* About this task *
Repeat word for word the lines from the top of the records through the line containing "Boot EFI to", and skip the pictures.

Saved entries:
————————

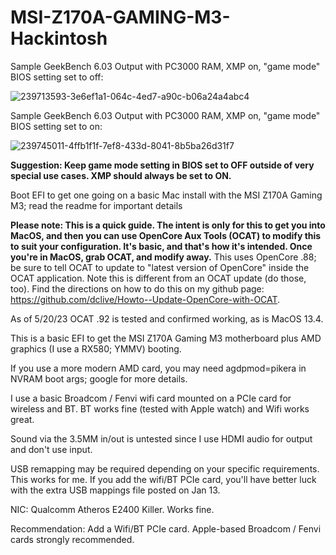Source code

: # MSI-Z170A-GAMING-M3-Hackintosh
Sample GeekBench 6.03 Output with PC3000 RAM, XMP on, "game mode" BIOS setting set to off:

![239713593-3e6ef1a1-064c-4ed7-a90c-b06a24a4abc4](https://user-images.githubusercontent.com/4536776/239713593-3e6ef1a1-064c-4ed7-a90c-b06a24a4abc4.png)

Sample GeekBench 6.03 Output with PC3000 RAM, XMP on, "game mode" BIOS setting set to on: 

![239745011-4ffb1f1f-7ef8-433d-8041-8b5ba26d31f7](https://user-images.githubusercontent.com/4536776/239745011-4ffb1f1f-7ef8-433d-8041-8b5ba26d31f7.png)

**Suggestion:  Keep game mode setting in BIOS set to OFF outside of very special use cases.  XMP should always be set to ON.**

Boot EFI to get one going on a basic Mac install with the MSI Z170A Gaming M3; read the readme for important details

**Please note:  This is a quick guide.  The intent is only for this to get you into MacOS, and then you can use OpenCore Aux Tools (OCAT) to modify this to suit your configuration.  It's basic, and that's how it's intended.  Once you're in MacOS, grab OCAT, and modify away.**  This uses OpenCore .88; be sure to tell OCAT to update to "latest version of OpenCore" inside the OCAT application.  Note this is different from an OCAT update (do those, too).  Find the directions on how to do this on my github page: https://github.com/dclive/Howto--Update-OpenCore-with-OCAT.

As of 5/20/23 OCAT .92 is tested and confirmed working, as is MacOS 13.4.  

This is a basic EFI to get the MSI Z170A Gaming M3 motherboard plus AMD graphics (I use a RX580; YMMV) booting.

If you use a more modern AMD card, you may need agdpmod=pikera in NVRAM boot args; google for more details. 

I use a basic Broadcom / Fenvi wifi card mounted on a PCIe card for wireless and BT.  BT works fine (tested with Apple watch) and Wifi works great.  

Sound via the 3.5MM in/out is untested since I use HDMI audio for output and don't use input.  

USB remapping may be required depending on your specific requirements.  This works for me.  If you add the wifi/BT PCIe card, you'll have better luck with the extra USB mappings file posted on Jan 13. 

NIC:  Qualcomm Atheros E2400 Killer.  Works fine. 

Recommendation:  Add a Wifi/BT PCIe card.  Apple-based Broadcom / Fenvi cards strongly recommended.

————————

* Exercise answer *
Source code

: # MSI-Z170A-GAMING-M3-Hackintosh
Sample GeekBench 6.03 Output with PC3000 RAM, XMP on, "game mode" BIOS setting set to off:

![239713593-3e6ef1a1-064c-4ed7-a90c-b06a24a4abc4](https://user-images.githubusercontent.com/4536776/239713593-3e6ef1a1-064c-4ed7-a90c-b06a24a4abc4.png)

Sample GeekBench 6.03 Output with PC3000 RAM, XMP on, "game mode" BIOS setting set to on: 

![239745011-4ffb1f1f-7ef8-433d-8041-8b5ba26d31f7](https://user-images.githubusercontent.com/4536776/239745011-4ffb1f1f-7ef8-433d-8041-8b5ba26d31f7.png)

**Suggestion:  Keep game mode setting in BIOS set to OFF outside of very special use cases.  XMP should always be set to ON.**

Boot EFI to get one going on a basic Mac install with the MSI Z170A Gaming M3; read the readme for important details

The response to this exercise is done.